Work request:
For the records below, output each line exactly as it appears, from the first through the line with "绘制一个像素宽度的直线网格，用法如下：".

——————

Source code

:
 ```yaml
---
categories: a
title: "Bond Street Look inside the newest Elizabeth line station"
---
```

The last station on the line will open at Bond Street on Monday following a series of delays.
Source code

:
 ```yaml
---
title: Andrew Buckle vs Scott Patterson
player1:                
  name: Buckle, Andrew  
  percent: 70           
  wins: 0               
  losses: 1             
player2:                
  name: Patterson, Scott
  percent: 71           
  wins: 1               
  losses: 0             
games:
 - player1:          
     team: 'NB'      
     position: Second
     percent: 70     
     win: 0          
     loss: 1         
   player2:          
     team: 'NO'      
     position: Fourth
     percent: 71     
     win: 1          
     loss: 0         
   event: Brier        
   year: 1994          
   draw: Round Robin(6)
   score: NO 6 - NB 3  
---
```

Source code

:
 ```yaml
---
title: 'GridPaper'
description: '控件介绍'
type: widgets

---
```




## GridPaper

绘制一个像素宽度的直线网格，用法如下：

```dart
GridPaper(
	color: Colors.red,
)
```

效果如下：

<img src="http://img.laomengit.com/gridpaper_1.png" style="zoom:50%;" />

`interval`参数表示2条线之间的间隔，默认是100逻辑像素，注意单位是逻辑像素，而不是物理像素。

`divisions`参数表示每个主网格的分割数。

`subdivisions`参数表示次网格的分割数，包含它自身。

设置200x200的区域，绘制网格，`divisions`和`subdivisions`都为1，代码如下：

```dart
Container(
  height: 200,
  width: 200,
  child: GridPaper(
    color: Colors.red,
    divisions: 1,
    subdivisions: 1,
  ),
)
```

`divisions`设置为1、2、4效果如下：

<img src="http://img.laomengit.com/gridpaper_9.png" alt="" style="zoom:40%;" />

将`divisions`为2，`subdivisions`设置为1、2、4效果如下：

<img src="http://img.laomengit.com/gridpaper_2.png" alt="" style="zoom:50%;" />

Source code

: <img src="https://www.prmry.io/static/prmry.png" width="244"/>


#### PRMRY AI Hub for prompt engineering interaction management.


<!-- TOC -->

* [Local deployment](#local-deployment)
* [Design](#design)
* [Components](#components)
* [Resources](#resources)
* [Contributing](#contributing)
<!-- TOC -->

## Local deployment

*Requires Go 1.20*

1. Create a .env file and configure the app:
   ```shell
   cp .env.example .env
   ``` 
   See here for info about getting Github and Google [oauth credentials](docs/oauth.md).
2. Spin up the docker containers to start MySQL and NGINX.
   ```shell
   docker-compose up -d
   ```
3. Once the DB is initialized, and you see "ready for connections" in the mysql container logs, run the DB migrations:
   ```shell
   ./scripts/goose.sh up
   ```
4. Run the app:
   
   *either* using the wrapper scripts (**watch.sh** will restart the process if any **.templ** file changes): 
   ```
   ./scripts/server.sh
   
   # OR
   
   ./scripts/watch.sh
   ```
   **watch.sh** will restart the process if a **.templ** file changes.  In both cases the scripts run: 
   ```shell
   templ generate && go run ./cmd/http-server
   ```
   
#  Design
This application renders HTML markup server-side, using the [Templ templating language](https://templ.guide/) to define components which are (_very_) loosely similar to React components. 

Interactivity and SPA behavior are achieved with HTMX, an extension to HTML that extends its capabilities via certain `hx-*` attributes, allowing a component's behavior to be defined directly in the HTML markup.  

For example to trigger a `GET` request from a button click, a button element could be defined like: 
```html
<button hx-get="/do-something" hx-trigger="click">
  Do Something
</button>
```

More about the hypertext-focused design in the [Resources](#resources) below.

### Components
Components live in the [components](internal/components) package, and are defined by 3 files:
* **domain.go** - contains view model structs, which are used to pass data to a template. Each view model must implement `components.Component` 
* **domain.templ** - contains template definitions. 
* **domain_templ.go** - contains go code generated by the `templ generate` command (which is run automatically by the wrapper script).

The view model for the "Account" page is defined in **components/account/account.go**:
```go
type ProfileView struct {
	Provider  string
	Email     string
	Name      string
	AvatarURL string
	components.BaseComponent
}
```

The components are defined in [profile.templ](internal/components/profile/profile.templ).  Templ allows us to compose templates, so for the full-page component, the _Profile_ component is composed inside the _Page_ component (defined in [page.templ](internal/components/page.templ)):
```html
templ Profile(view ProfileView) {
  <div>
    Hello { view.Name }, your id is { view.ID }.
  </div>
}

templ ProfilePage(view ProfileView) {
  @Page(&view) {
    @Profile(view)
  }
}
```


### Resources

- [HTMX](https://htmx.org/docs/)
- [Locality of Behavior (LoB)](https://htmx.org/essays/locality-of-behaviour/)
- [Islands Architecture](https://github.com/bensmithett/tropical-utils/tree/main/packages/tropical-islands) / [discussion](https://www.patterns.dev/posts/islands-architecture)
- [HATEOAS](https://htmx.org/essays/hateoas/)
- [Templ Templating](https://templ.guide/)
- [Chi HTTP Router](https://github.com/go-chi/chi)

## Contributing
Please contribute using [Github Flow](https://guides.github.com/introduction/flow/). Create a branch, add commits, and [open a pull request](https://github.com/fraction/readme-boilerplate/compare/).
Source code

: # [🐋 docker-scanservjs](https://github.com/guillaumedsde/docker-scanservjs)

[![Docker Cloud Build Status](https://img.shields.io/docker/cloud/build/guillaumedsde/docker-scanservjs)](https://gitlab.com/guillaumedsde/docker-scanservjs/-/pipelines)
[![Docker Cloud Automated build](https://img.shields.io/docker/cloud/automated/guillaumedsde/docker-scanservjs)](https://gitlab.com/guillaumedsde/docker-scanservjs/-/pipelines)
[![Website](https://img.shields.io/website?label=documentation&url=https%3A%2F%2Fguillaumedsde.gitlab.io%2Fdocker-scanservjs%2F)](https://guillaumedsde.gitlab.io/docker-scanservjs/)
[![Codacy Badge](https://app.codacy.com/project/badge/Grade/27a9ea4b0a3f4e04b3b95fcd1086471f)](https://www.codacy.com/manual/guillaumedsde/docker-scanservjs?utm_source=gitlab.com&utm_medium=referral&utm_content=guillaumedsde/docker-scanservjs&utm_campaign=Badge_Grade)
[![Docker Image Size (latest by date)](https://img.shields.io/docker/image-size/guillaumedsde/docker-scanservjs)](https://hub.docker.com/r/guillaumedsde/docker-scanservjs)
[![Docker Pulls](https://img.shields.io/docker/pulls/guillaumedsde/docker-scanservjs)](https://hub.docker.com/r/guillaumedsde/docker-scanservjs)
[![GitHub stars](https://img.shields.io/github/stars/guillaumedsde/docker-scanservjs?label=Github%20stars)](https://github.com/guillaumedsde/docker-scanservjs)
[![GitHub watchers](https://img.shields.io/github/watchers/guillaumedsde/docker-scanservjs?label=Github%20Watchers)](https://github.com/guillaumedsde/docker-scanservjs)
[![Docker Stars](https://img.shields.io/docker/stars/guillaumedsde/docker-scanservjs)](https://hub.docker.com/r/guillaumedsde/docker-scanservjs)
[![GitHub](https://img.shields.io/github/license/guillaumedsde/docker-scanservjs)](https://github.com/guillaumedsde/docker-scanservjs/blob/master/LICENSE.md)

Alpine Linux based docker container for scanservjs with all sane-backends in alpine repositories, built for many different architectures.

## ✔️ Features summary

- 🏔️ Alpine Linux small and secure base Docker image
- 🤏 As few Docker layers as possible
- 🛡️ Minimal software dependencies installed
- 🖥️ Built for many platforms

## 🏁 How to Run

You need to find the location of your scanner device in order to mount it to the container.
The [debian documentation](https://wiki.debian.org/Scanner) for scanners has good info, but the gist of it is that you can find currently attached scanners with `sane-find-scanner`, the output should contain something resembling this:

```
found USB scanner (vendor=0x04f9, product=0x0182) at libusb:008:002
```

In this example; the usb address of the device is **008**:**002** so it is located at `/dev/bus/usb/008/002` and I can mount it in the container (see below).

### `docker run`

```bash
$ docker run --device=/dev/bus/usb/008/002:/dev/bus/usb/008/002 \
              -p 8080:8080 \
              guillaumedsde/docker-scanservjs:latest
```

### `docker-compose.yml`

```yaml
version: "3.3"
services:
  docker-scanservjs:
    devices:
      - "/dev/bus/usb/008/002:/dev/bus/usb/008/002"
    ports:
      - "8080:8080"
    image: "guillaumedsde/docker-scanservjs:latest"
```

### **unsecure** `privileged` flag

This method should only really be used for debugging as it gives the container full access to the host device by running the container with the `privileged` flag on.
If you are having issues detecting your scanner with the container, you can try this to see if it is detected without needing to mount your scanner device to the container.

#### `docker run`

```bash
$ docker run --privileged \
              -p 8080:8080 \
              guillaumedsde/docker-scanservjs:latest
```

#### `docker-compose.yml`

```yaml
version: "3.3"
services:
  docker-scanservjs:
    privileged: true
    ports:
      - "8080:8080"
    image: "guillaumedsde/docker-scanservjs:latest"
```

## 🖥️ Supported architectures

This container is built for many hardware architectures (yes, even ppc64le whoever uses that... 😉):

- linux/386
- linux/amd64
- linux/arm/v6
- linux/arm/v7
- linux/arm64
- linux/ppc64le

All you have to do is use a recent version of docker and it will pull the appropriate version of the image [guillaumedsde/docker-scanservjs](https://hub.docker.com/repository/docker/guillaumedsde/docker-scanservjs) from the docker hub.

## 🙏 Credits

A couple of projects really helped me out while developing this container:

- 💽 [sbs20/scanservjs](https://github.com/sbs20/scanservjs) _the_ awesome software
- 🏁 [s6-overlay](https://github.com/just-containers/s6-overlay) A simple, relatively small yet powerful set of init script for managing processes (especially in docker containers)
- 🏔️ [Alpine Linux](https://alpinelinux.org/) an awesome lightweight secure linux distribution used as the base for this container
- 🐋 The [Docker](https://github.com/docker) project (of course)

——————

Result of this exercise:
Source code

:
 ```yaml
---
categories: a
title: "Bond Street Look inside the newest Elizabeth line station"
---
```

The last station on the line will open at Bond Street on Monday following a series of delays.
Source code

:
 ```yaml
---
title: Andrew Buckle vs Scott Patterson
player1:                
  name: Buckle, Andrew  
  percent: 70           
  wins: 0               
  losses: 1             
player2:                
  name: Patterson, Scott
  percent: 71           
  wins: 1               
  losses: 0             
games:
 - player1:          
     team: 'NB'      
     position: Second
     percent: 70     
     win: 0          
     loss: 1         
   player2:          
     team: 'NO'      
     position: Fourth
     percent: 71     
     win: 1          
     loss: 0         
   event: Brier        
   year: 1994          
   draw: Round Robin(6)
   score: NO 6 - NB 3  
---
```

Source code

:
 ```yaml
---
title: 'GridPaper'
description: '控件介绍'
type: widgets

---
```




## GridPaper

绘制一个像素宽度的直线网格，用法如下：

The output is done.